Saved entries

((

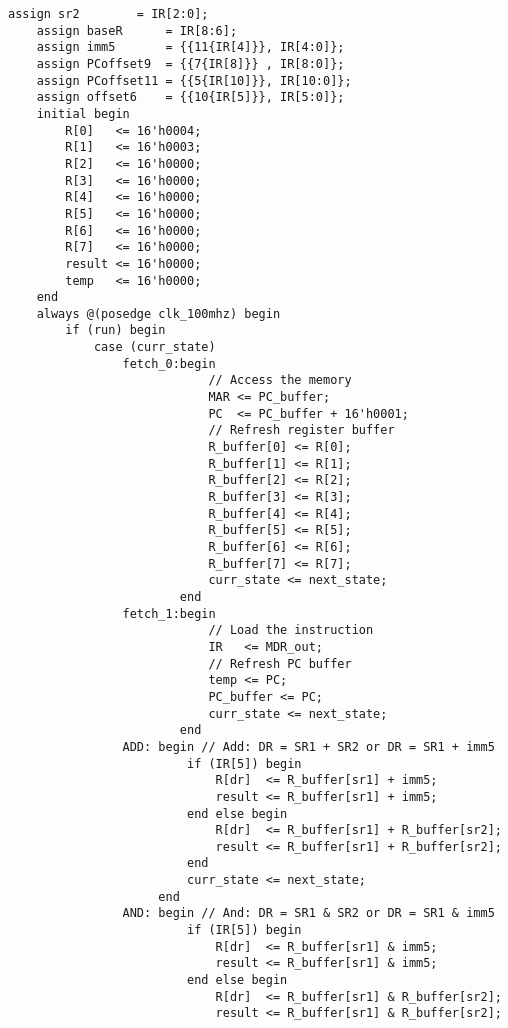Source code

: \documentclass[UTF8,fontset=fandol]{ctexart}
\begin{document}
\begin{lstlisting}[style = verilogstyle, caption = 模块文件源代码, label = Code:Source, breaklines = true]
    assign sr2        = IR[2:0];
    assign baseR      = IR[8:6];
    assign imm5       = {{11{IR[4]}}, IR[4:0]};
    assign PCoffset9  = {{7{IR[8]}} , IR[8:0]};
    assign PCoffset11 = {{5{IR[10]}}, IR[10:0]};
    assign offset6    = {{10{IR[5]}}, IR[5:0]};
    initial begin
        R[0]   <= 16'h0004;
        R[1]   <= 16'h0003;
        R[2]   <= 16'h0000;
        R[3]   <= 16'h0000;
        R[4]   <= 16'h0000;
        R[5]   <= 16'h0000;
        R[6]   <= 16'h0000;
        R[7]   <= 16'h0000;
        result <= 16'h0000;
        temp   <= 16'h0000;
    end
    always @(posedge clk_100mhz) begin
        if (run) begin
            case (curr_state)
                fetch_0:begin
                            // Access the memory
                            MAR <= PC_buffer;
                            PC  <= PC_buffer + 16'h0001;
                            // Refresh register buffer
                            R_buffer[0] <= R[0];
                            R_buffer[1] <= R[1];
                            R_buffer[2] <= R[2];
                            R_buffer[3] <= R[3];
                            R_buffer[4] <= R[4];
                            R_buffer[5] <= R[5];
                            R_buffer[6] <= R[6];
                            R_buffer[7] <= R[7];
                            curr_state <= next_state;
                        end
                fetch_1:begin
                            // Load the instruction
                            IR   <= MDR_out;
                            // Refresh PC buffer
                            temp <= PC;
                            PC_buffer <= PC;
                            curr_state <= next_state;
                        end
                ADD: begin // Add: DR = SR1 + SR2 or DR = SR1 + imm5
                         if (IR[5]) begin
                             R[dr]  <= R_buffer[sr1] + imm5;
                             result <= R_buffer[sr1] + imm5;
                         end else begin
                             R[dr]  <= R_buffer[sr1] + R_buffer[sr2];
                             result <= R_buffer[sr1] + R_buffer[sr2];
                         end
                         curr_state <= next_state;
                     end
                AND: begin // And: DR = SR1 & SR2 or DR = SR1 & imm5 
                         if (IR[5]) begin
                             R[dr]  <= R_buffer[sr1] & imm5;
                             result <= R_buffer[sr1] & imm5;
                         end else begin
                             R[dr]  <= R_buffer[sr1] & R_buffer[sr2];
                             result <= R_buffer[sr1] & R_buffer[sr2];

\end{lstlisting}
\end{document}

))

ASSIGNMENT:
Exactly repeat the lines from the line that contains "Refresh PC buffer" to the end of the entries, both included, and leave out all other lines.

EXERCISE RESPONSE:
                            // Refresh PC buffer
                            temp <= PC;
                            PC_buffer <= PC;
                            curr_state <= next_state;
                        end
                ADD: begin // Add: DR = SR1 + SR2 or DR = SR1 + imm5
                         if (IR[5]) begin
                             R[dr]  <= R_buffer[sr1] + imm5;
                             result <= R_buffer[sr1] + imm5;
                         end else begin
                             R[dr]  <= R_buffer[sr1] + R_buffer[sr2];
                             result <= R_buffer[sr1] + R_buffer[sr2];
                         end
                         curr_state <= next_state;
                     end
                AND: begin // And: DR = SR1 & SR2 or DR = SR1 & imm5 
                         if (IR[5]) begin
                             R[dr]  <= R_buffer[sr1] & imm5;
                             result <= R_buffer[sr1] & imm5;
                         end else begin
                             R[dr]  <= R_buffer[sr1] & R_buffer[sr2];
                             result <= R_buffer[sr1] & R_buffer[sr2];

\end{lstlisting}
\end{document}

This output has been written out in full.